Audience building: how long can you keep up the charade?

You make things. You want people to know. You yearn for an audience. You hope they appreciate it, and subscribe, follow, comment and share it.

Some of your content gets that desired result. Some does not. Because you want an audience, you continue to double down on the content that works. Slowly, it becomes more and more of your online identity. People know you as the guy who does X. You pay it no mind, it’s working after all. And you don’t mind being the guy that’s known for X. After all, it’s a part of you.

Several weeks of doing X, and X gets stale. It doesn’t excite you quite as much as it has before. You struggle to come up with ideas for X, and you settle on putting X on a shelf for awhile, because you really have an itch to explore Y and Z.

You produce some Y content. But the people who came for X don’t like it as much. It doesn’t do as well. Not as many people subscribe, follow, comment and share it. Some people unsubscribe. You feel like you messed up somehow.

How long can you keep up the charade? Is growing an audience really that fickle?

You think that maybe growing an audience should never have been the goal.

Discussion (4)

amysawyama profile image
Amy Sawyama

I think of content much like this
Content VenDiagram

Optimizing for Audience, Creativity, or Money can pull your content in different directions. While the center says "Ideal", it only means that in the sense of this graph assuming all three are important to you.

What I found that's challenging is usually we as creators start with Creativity, and then slowly we think we need to change certain thing to increase our optimization towards audience or money. We then start to build resentment, grow bored, or feel less creatively fulfilled.

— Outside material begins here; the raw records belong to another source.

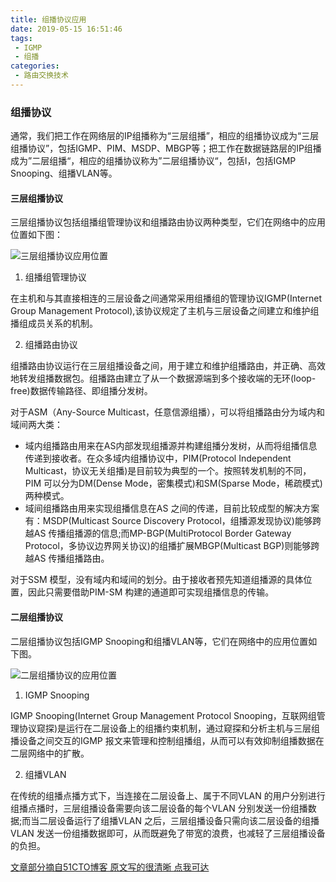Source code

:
 ```yaml
---
title: 组播协议应用
date: 2019-05-15 16:51:46
tags:
 - IGMP
 - 组播
categories:
 - 路由交换技术
---
```


### 组播协议

通常，我们把工作在网络层的IP组播称为“三层组播”，相应的组播协议成为“三层组播协议”，包括IGMP、PIM、MSDP、MBGP等；把工作在数据链路层的IP组播成为”二层组播“，相应的组播协议称为”二层组播协议“，包括I，包括IGMP Snooping、组播VLAN等。

#### 三层组播协议
三层组播协议包括组播组管理协议和组播路由协议两种类型，它们在网络中的应用位置如下图：

![三层组播协议应用位置](https://s5.51cto.com/wyfs01/M02/32/72/wKioOVKBihaArFLqAAApmLII3mg253.jpg "三层组播协议应用位置")
1. 组播组管理协议

在主机和与其直接相连的三层设备之间通常采用组播组的管理协议IGMP(Internet Group Management Protocol),该协议规定了主机与三层设备之间建立和维护组播组成员关系的机制。

2. 组播路由协议

组播路由协议运行在三层组播设备之间，用于建立和维护组播路由，并正确、高效地转发组播数据包。组播路由建立了从一个数据源端到多个接收端的无环(loop-free)数据传输路径、即组播分发树。

对于ASM（Any-Source Multicast，任意信源组播），可以将组播路由分为域内和域间两大类：

* 域内组播路由用来在AS内部发现组播源并构建组播分发树，从而将组播信息传递到接收者。在众多域内组播协议中，PIM(Protocol  Independent Multicast，协议无关组播)是目前较为典型的一个。按照转发机制的不同，PIM 可以分为DM(Dense   Mode，密集模式)和SM(Sparse Mode，稀疏模式)两种模式。
* 域间组播路由用来实现组播信息在AS 之间的传递，目前比较成型的解决方案有：MSDP(Multicast Source Discovery  Protocol，组播源发现协议)能够跨越AS 传播组播源的信息;而MP-BGP(MultiProtocol Border Gateway  Protocol，多协议边界网关协议)的组播扩展MBGP(Multicast BGP)则能够跨越AS 传播组播路由。

对于SSM 模型，没有域内和域间的划分。由于接收者预先知道组播源的具体位置，因此只需要借助PIM-SM 构建的通道即可实现组播信息的传输。

#### 二层组播协议
二层组播协议包括IGMP Snooping和组播VLAN等，它们在网络中的应用位置如下图。

![二层组播协议的应用位置](https://s2.51cto.com/wyfs01/M02/32/72/wKioOVKBipXy6JqHAAAcmsZFB2s984.jpg)

1. IGMP Snooping

IGMP Snooping(Internet Group Management Protocol   Snooping，互联网组管理协议窥探)是运行在二层设备上的组播约束机制，通过窥探和分析主机与三层组播设备之间交互的IGMP   报文来管理和控制组播组，从而可以有效抑制组播数据在二层网络中的扩散。

2. 组播VLAN

在传统的组播点播方式下，当连接在二层设备上、属于不同VLAN 的用户分别进行组播点播时，三层组播设备需要向该二层设备的每个VLAN   分别发送一份组播数据;而当二层设备运行了组播VLAN 之后，三层组播设备只需向该二层设备的组播VLAN   发送一份组播数据即可，从而既避免了带宽的浪费，也减轻了三层组播设备的负担。


[文章部分摘自51CTO博客 原文写的很清晰 点我可达](https://blog.51cto.com/12633577/1977993)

Like OP mentions, you choose what your goals are, and maybe audience growth or money aren't the goal - perhaps only a lucky byproduct.

slipperyshrimp profile image

To further illustrate the Money-Creativity only one (because I struggled with it at first): this can be an NFT, a physical good sold in a shop, or the relationship between you and your employer (such as when they give you a creative task to do, but you can't claim it as yours publicly).

ha_ruh profile image
Hannah Ruth

Humans aren't naturally a niche I believe, so pretending that it's normal to do exactly one type of thing during your whole life feels off. You can of course be doing 5 different things and only posting one of them online - you don't need to monetize every aspect of yourself. I personally am trying to develop things this year that won't be public.

kenshin99 profile image

There has been this general trend of large creators quitting lately, and I suspect that much of it has to do with growing tired and bored of producing the same old thing.

I think this is much like how musicians start new bands/projects because they feel like they want to try other genres. Interviews show that some musicians begin to hate re-playing the same hit songs at their shows, but often do to appease the crowd.